[Stored data]

┏━━

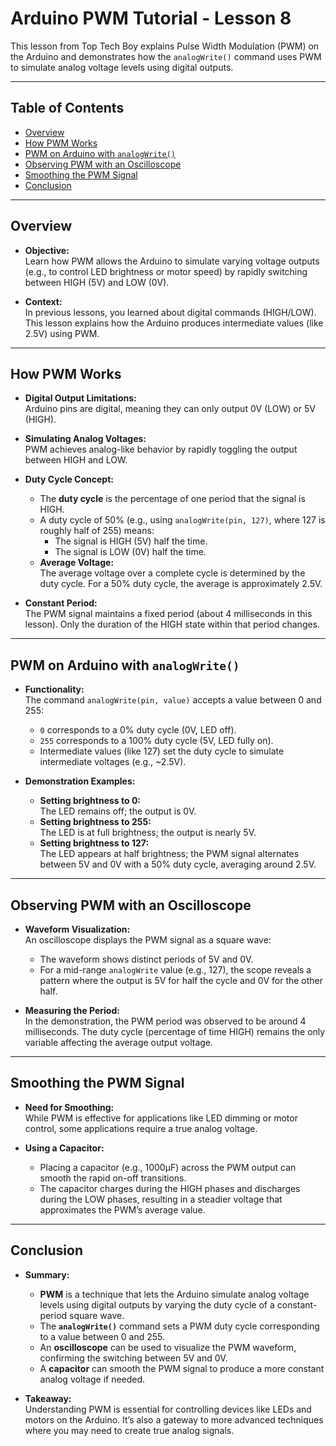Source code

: # Arduino PWM Tutorial - Lesson 8

This lesson from Top Tech Boy explains Pulse Width Modulation (PWM) on the Arduino and demonstrates how the `analogWrite()` command uses PWM to simulate analog voltage levels using digital outputs.

---

## Table of Contents

- [Overview](#overview)
- [How PWM Works](#how-pwm-works)
- [PWM on Arduino with `analogWrite()`](#pwm-on-arduino-with-analogwrite)
- [Observing PWM with an Oscilloscope](#observing-pwm-with-an-oscilloscope)
- [Smoothing the PWM Signal](#smoothing-the-pwm-signal)
- [Conclusion](#conclusion)

---

## Overview

- **Objective:**  
  Learn how PWM allows the Arduino to simulate varying voltage outputs (e.g., to control LED brightness or motor speed) by rapidly switching between HIGH (5V) and LOW (0V).

- **Context:**  
  In previous lessons, you learned about digital commands (HIGH/LOW). This lesson explains how the Arduino produces intermediate values (like 2.5V) using PWM.

---

## How PWM Works

- **Digital Output Limitations:**  
  Arduino pins are digital, meaning they can only output 0V (LOW) or 5V (HIGH).

- **Simulating Analog Voltages:**  
  PWM achieves analog-like behavior by rapidly toggling the output between HIGH and LOW.

- **Duty Cycle Concept:**  
  - The **duty cycle** is the percentage of one period that the signal is HIGH.
  - A duty cycle of 50% (e.g., using `analogWrite(pin, 127)`, where 127 is roughly half of 255) means:
    - The signal is HIGH (5V) half the time.
    - The signal is LOW (0V) half the time.
  - **Average Voltage:**  
    The average voltage over a complete cycle is determined by the duty cycle. For a 50% duty cycle, the average is approximately 2.5V.

- **Constant Period:**  
  The PWM signal maintains a fixed period (about 4 milliseconds in this lesson). Only the duration of the HIGH state within that period changes.

---

## PWM on Arduino with `analogWrite()`

- **Functionality:**  
  The command `analogWrite(pin, value)` accepts a value between 0 and 255:
  - `0` corresponds to a 0% duty cycle (0V, LED off).
  - `255` corresponds to a 100% duty cycle (5V, LED fully on).
  - Intermediate values (like 127) set the duty cycle to simulate intermediate voltages (e.g., ~2.5V).

- **Demonstration Examples:**
  - **Setting brightness to 0:**  
    The LED remains off; the output is 0V.
  - **Setting brightness to 255:**  
    The LED is at full brightness; the output is nearly 5V.
  - **Setting brightness to 127:**  
    The LED appears at half brightness; the PWM signal alternates between 5V and 0V with a 50% duty cycle, averaging around 2.5V.

---

## Observing PWM with an Oscilloscope

- **Waveform Visualization:**  
  An oscilloscope displays the PWM signal as a square wave:
  - The waveform shows distinct periods of 5V and 0V.
  - For a mid-range `analogWrite` value (e.g., 127), the scope reveals a pattern where the output is 5V for half the cycle and 0V for the other half.
  
- **Measuring the Period:**  
  In the demonstration, the PWM period was observed to be around 4 milliseconds. The duty cycle (percentage of time HIGH) remains the only variable affecting the average output voltage.

---

## Smoothing the PWM Signal

- **Need for Smoothing:**  
  While PWM is effective for applications like LED dimming or motor control, some applications require a true analog voltage.

- **Using a Capacitor:**  
  - Placing a capacitor (e.g., 1000µF) across the PWM output can smooth the rapid on-off transitions.
  - The capacitor charges during the HIGH phases and discharges during the LOW phases, resulting in a steadier voltage that approximates the PWM’s average value.

---

## Conclusion

- **Summary:**  
  - **PWM** is a technique that lets the Arduino simulate analog voltage levels using digital outputs by varying the duty cycle of a constant-period square wave.
  - The **`analogWrite()`** command sets a PWM duty cycle corresponding to a value between 0 and 255.
  - An **oscilloscope** can be used to visualize the PWM waveform, confirming the switching between 5V and 0V.
  - A **capacitor** can smooth the PWM signal to produce a more constant analog voltage if needed.

- **Takeaway:**  
  Understanding PWM is essential for controlling devices like LEDs and motors on the Arduino. It’s also a gateway to more advanced techniques where you may need to create true analog signals.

┗━━

• _About this task_
Show every line from the entries above in which the word "Smoothing" appears.

• _Output of the exercise_
- [Smoothing the PWM Signal](#smoothing-the-pwm-signal)
## Smoothing the PWM Signal
- **Need for Smoothing:**  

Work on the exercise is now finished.